PROBLEM STATEMENT
Copy the lines below verbatim. Begin with the first and end with the line containing "A model part with Grind".

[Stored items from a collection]

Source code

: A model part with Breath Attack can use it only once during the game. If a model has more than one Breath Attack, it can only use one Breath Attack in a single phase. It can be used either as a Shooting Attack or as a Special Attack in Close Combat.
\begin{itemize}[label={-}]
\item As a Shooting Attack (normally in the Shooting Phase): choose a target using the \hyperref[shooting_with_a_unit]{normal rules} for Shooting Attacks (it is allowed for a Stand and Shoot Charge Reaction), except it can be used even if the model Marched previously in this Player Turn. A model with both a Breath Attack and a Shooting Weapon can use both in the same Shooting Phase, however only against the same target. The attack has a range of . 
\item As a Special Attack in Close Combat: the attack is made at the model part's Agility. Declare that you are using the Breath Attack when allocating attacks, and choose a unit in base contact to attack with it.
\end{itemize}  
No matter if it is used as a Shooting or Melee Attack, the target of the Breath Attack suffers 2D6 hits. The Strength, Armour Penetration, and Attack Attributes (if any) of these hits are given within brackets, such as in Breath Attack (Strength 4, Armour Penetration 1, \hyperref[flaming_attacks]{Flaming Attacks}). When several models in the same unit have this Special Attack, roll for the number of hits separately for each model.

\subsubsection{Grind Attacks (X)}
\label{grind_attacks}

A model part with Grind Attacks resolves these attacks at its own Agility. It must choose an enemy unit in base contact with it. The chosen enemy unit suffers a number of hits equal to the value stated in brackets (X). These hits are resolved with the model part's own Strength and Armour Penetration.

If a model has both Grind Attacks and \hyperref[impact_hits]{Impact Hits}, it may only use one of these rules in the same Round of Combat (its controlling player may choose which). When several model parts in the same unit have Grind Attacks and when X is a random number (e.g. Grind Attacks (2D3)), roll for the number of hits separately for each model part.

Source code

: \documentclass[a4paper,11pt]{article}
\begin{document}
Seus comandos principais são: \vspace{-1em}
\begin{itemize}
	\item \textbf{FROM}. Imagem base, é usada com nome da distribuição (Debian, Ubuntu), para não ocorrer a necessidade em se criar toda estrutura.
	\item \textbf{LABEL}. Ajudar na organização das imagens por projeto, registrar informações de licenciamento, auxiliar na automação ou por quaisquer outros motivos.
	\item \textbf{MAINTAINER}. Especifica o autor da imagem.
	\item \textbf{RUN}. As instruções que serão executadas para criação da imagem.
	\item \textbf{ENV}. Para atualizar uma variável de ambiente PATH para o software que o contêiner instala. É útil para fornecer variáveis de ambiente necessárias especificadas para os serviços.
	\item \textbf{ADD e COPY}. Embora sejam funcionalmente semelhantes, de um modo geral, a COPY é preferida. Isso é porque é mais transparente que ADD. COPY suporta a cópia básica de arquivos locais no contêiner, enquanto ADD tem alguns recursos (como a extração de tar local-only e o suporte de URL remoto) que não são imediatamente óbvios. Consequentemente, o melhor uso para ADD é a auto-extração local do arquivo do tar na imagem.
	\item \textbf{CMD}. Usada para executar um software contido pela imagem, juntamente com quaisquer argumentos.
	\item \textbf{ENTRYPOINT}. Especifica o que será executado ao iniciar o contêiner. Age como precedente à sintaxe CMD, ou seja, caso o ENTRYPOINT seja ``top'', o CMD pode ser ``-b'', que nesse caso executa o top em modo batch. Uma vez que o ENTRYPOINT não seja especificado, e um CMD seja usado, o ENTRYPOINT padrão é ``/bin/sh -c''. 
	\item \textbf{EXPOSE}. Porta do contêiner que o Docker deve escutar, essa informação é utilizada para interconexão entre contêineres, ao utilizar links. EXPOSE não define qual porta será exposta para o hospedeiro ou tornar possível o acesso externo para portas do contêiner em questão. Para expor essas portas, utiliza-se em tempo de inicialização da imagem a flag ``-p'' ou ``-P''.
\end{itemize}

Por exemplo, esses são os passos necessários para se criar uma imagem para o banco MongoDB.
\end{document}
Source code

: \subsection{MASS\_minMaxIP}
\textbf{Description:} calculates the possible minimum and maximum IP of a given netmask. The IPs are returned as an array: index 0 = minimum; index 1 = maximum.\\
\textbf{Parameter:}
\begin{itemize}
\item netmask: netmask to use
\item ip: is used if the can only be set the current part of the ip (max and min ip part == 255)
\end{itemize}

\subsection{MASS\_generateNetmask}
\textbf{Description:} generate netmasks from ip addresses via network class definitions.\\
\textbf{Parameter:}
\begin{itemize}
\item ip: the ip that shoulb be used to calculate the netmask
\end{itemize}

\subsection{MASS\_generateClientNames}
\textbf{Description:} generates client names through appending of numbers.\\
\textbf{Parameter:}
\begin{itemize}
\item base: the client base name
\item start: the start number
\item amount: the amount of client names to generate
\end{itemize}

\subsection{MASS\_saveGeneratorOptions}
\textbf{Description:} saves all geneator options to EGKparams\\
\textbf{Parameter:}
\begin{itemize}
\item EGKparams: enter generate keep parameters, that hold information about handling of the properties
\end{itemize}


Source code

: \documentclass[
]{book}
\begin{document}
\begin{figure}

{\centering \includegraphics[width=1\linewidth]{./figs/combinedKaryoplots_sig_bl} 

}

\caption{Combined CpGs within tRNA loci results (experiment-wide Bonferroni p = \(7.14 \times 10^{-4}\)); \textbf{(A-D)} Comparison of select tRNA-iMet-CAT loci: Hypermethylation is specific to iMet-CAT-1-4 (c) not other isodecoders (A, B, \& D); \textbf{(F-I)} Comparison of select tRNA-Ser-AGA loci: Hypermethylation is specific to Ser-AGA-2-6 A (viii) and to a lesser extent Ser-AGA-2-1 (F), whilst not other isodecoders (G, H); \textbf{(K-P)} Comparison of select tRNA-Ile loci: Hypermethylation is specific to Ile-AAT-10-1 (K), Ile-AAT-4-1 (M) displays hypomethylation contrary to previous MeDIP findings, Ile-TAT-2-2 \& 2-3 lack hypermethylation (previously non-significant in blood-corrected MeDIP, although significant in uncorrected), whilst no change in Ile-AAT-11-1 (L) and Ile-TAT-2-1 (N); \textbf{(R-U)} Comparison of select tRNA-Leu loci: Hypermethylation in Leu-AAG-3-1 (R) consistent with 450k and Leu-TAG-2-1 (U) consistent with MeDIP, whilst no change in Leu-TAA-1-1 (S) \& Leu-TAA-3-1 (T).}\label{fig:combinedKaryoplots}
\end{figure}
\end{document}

WRITTEN SOLUTION
Source code

: A model part with Breath Attack can use it only once during the game. If a model has more than one Breath Attack, it can only use one Breath Attack in a single phase. It can be used either as a Shooting Attack or as a Special Attack in Close Combat.
\begin{itemize}[label={-}]
\item As a Shooting Attack (normally in the Shooting Phase): choose a target using the \hyperref[shooting_with_a_unit]{normal rules} for Shooting Attacks (it is allowed for a Stand and Shoot Charge Reaction), except it can be used even if the model Marched previously in this Player Turn. A model with both a Breath Attack and a Shooting Weapon can use both in the same Shooting Phase, however only against the same target. The attack has a range of . 
\item As a Special Attack in Close Combat: the attack is made at the model part's Agility. Declare that you are using the Breath Attack when allocating attacks, and choose a unit in base contact to attack with it.
\end{itemize}  
No matter if it is used as a Shooting or Melee Attack, the target of the Breath Attack suffers 2D6 hits. The Strength, Armour Penetration, and Attack Attributes (if any) of these hits are given within brackets, such as in Breath Attack (Strength 4, Armour Penetration 1, \hyperref[flaming_attacks]{Flaming Attacks}). When several models in the same unit have this Special Attack, roll for the number of hits separately for each model.

\subsubsection{Grind Attacks (X)}
\label{grind_attacks}

A model part with Grind Attacks resolves these attacks at its own Agility. It must choose an enemy unit in base contact with it. The chosen enemy unit suffers a number of hits equal to the value stated in brackets (X). These hits are resolved with the model part's own Strength and Armour Penetration.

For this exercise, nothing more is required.